_WORK TO BE COMPLETED_
Return each line of the listing that follows in which the string "cast" can be found.

═════ RECORD EXCERPTS

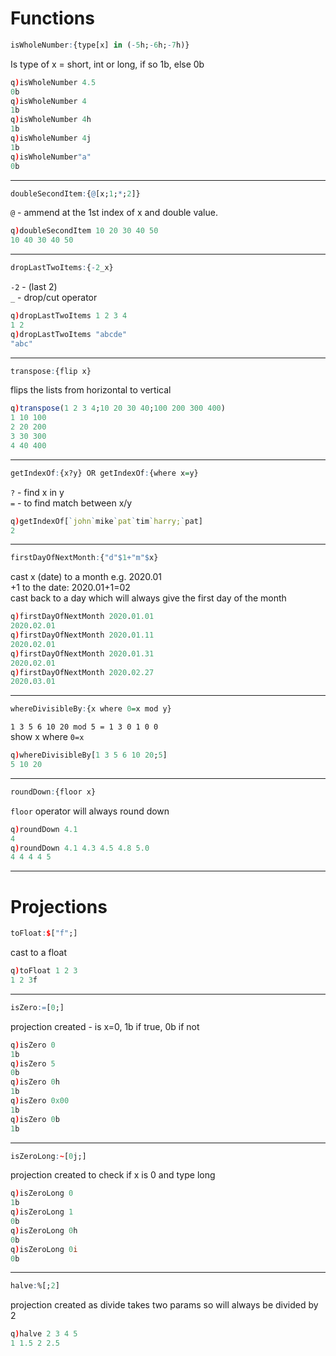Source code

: # Functions

```q
isWholeNumber:{type[x] in (-5h;-6h;-7h)}
```
Is type of x = short, int or long, if so 1b, else 0b
```q
q)isWholeNumber 4.5
0b
q)isWholeNumber 4
1b
q)isWholeNumber 4h
1b
q)isWholeNumber 4j
1b
q)isWholeNumber"a"
0b
```
---
```q
doubleSecondItem:{@[x;1;*;2]} 
```
`@` - ammend at the 1st index of x and double value.

```q
q)doubleSecondItem 10 20 30 40 50
10 40 30 40 50
```
---
```q
dropLastTwoItems:{-2_x}
```
`-2` - (last 2)    
`_` - drop/cut operator
```q
q)dropLastTwoItems 1 2 3 4
1 2
q)dropLastTwoItems "abcde"
"abc"
```
---
```q
transpose:{flip x}
```
flips the lists from horizontal to vertical
```q
q)transpose(1 2 3 4;10 20 30 40;100 200 300 400)
1 10 100
2 20 200
3 30 300
4 40 400
```
---
```q
getIndexOf:{x?y} OR getIndexOf:{where x=y}
```
`?` - find x in y  
`=` - to find match between x/y
 ```q
q)getIndexOf[`john`mike`pat`tim`harry;`pat]
2
```
---
```q
firstDayOfNextMonth:{"d"$1+"m"$x}
```
cast x (date) to a month e.g. 2020.01  
+1 to the date: 2020.01+1=02  
cast back to a day which will always give the first day of the month
```q
q)firstDayOfNextMonth 2020.01.01
2020.02.01
q)firstDayOfNextMonth 2020.01.11
2020.02.01
q)firstDayOfNextMonth 2020.01.31
2020.02.01
q)firstDayOfNextMonth 2020.02.27
2020.03.01
```
---
```q
whereDivisibleBy:{x where 0=x mod y}
```
`1 3 5 6 10 20 mod 5 = 1 3 0 1 0 0 `  
show x where `0=x`
```q
q)whereDivisibleBy[1 3 5 6 10 20;5]
5 10 20
```
---
```q
roundDown:{floor x}
```
`floor` operator will always round down
```q
q)roundDown 4.1
4
q)roundDown 4.1 4.3 4.5 4.8 5.0
4 4 4 4 5
```
---



# Projections

```q
toFloat:$["f";]
```
cast to a float
```q
q)toFloat 1 2 3
1 2 3f
```
---
```q
isZero:=[0;]
```
projection created - is x=0, 1b if true, 0b if not
```q
q)isZero 0
1b
q)isZero 5
0b
q)isZero 0h
1b
q)isZero 0x00
1b
q)isZero 0b
1b
```
---
```q
isZeroLong:~[0j;]
```
projection created to check if x is 0 and type long
```q
q)isZeroLong 0
1b
q)isZeroLong 1
0b
q)isZeroLong 0h
0b
q)isZeroLong 0i
0b
```
---
```q
halve:%[;2]
```
projection created as divide takes two params so will always be divided by 2
```q
q)halve 2 3 4 5
1 1.5 2 2.5
```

══════════

_OUTPUT FOR THIS EXERCISE_
cast x (date) to a month e.g. 2020.01  
cast back to a day which will always give the first day of the month
cast to a float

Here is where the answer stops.